Task directions:
Leave the pictures out. Retype exactly the lines below from the one containing "Code generator @microsoft.azure/autorest.go@~2.1.161" through the one containing "# project overview", and no others.

Data provided:
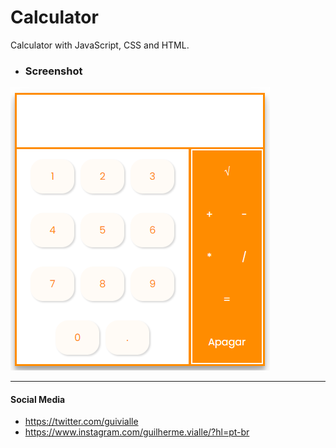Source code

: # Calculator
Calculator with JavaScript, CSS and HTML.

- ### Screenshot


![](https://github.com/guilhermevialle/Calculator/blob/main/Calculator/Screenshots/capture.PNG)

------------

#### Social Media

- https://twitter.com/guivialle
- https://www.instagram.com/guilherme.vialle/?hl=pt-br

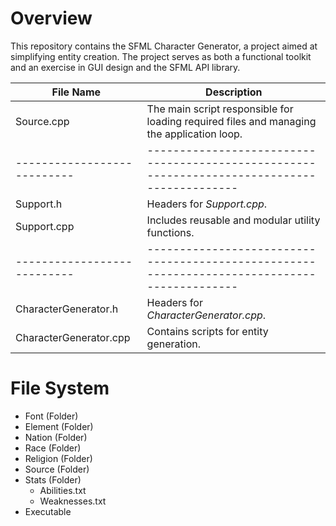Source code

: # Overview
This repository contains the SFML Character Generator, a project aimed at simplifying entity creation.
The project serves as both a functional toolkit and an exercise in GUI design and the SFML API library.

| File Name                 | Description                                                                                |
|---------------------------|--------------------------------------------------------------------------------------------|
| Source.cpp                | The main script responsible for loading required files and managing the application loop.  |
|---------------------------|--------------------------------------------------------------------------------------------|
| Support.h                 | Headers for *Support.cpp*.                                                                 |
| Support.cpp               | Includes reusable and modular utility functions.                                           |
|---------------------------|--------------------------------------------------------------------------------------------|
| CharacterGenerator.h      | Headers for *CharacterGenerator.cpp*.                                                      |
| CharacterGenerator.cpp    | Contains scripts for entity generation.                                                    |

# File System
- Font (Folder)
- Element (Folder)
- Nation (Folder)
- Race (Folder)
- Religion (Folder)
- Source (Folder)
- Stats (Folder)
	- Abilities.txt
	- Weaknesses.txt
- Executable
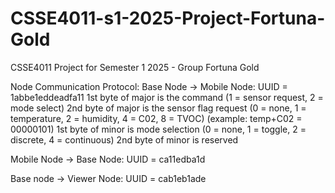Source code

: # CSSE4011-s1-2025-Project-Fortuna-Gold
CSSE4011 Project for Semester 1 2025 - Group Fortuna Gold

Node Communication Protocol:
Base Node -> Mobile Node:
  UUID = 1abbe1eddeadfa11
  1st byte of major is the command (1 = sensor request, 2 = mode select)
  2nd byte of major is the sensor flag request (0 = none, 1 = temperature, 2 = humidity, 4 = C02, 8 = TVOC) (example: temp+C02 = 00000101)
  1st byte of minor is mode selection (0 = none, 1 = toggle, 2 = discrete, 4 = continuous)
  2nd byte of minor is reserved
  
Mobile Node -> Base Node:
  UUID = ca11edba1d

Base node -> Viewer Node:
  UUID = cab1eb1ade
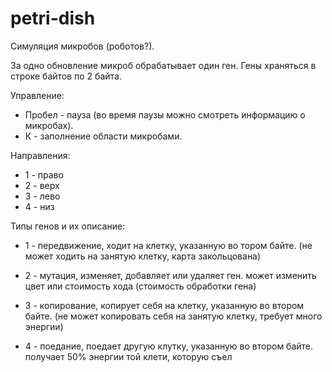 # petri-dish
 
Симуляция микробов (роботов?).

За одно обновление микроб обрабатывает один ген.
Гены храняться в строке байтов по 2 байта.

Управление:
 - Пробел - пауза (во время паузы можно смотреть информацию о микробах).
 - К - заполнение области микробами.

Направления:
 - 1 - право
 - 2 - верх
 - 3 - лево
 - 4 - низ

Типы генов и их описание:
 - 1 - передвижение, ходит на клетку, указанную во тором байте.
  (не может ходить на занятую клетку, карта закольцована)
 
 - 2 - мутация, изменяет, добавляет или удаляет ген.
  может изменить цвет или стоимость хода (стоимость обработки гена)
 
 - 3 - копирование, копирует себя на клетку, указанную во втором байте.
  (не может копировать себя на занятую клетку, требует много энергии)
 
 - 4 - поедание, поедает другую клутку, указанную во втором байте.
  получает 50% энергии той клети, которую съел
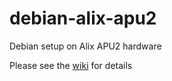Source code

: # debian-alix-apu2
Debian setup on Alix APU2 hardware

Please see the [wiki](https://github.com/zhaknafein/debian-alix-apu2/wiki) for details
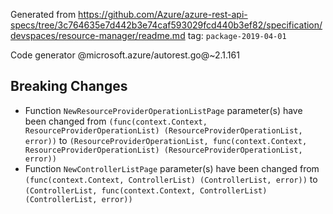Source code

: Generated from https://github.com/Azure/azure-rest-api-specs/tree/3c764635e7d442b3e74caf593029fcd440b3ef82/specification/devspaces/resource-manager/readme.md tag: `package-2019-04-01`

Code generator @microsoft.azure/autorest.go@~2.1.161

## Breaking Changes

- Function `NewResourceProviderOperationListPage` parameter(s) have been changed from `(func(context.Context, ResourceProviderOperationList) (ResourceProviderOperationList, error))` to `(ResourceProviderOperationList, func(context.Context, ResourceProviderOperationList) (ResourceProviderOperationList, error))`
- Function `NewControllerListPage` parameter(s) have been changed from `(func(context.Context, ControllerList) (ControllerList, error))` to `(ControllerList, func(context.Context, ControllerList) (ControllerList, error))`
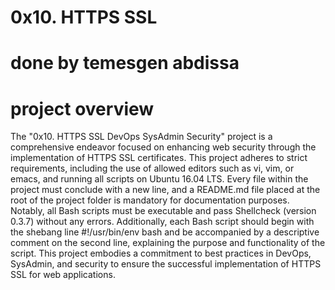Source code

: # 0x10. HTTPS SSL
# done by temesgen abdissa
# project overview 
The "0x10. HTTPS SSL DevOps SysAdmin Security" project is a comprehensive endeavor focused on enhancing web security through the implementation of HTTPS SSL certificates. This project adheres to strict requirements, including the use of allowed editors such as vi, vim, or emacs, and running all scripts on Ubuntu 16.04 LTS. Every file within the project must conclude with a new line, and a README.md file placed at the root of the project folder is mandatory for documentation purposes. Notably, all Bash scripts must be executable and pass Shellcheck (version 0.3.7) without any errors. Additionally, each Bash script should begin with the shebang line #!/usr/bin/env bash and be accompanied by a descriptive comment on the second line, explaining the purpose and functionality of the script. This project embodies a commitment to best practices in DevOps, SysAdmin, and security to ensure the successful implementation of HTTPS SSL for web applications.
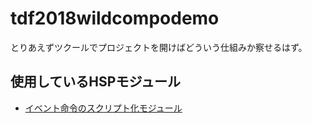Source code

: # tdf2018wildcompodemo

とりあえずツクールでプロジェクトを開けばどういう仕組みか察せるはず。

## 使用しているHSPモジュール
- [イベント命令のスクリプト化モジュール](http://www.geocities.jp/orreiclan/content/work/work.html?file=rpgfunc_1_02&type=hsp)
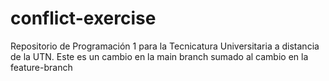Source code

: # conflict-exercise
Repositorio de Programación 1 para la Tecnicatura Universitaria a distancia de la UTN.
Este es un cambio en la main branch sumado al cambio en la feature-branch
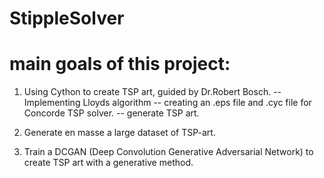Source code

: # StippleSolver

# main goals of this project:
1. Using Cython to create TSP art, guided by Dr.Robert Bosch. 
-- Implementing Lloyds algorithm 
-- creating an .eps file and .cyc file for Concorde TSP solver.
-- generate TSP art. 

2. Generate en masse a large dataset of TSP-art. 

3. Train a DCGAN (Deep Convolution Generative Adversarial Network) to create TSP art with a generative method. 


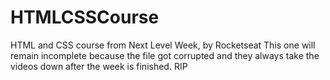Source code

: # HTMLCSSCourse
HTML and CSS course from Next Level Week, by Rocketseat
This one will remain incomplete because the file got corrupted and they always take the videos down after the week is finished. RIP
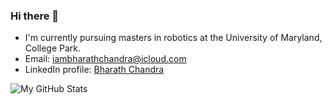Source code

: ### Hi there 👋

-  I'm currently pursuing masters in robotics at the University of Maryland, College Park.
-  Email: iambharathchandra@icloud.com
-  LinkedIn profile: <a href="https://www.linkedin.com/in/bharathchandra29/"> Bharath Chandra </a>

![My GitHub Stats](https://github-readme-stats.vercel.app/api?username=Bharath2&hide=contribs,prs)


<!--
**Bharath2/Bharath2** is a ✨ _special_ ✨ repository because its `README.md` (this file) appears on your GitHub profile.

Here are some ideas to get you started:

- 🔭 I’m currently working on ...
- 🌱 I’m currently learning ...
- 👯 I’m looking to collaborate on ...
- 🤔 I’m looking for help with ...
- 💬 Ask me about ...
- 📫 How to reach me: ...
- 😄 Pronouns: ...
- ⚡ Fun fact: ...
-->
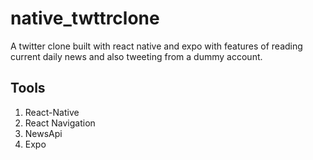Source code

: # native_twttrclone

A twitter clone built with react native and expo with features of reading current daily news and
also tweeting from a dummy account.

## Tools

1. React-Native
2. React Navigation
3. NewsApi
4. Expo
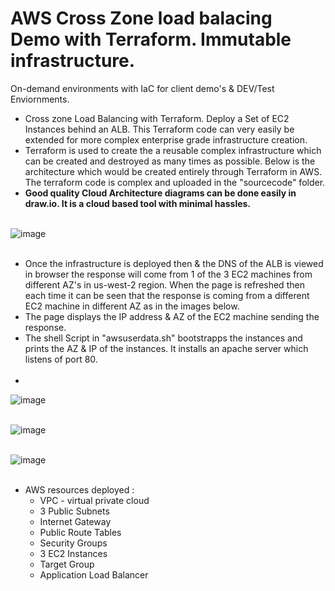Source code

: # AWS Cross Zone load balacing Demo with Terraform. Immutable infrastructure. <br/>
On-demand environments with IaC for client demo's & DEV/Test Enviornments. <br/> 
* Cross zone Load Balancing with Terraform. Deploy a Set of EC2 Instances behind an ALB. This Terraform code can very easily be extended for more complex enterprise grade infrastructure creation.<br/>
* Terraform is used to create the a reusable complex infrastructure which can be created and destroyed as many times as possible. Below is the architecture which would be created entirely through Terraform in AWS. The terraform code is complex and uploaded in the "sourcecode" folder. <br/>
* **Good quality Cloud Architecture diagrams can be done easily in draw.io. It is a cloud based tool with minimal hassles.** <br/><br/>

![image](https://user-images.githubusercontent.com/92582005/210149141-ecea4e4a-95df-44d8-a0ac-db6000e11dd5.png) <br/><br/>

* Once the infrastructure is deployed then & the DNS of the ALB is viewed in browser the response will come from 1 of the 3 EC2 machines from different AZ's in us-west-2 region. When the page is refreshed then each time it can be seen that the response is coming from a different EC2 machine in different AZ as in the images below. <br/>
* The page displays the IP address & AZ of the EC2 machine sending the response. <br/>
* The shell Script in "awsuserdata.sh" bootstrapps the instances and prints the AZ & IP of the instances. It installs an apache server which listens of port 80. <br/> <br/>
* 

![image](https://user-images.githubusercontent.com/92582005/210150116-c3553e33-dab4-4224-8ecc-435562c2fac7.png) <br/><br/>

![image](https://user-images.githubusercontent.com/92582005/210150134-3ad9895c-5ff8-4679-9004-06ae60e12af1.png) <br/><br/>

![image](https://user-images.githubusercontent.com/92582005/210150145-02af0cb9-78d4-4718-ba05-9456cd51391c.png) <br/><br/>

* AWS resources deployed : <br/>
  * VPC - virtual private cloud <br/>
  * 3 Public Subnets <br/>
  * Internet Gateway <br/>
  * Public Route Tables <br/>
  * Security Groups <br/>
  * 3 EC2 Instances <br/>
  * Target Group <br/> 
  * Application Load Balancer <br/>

Exercise result:
Code generator @microsoft.azure/autorest.go@~2.1.161

## Breaking Changes

- Function `NewResourceProviderOperationListPage` parameter(s) have been changed from `(func(context.Context, ResourceProviderOperationList) (ResourceProviderOperationList, error))` to `(ResourceProviderOperationList, func(context.Context, ResourceProviderOperationList) (ResourceProviderOperationList, error))`
- Function `NewControllerListPage` parameter(s) have been changed from `(func(context.Context, ControllerList) (ControllerList, error))` to `(ControllerList, func(context.Context, ControllerList) (ControllerList, error))`
Source code

: # 0x10. HTTPS SSL
# done by temesgen abdissa
# project overview 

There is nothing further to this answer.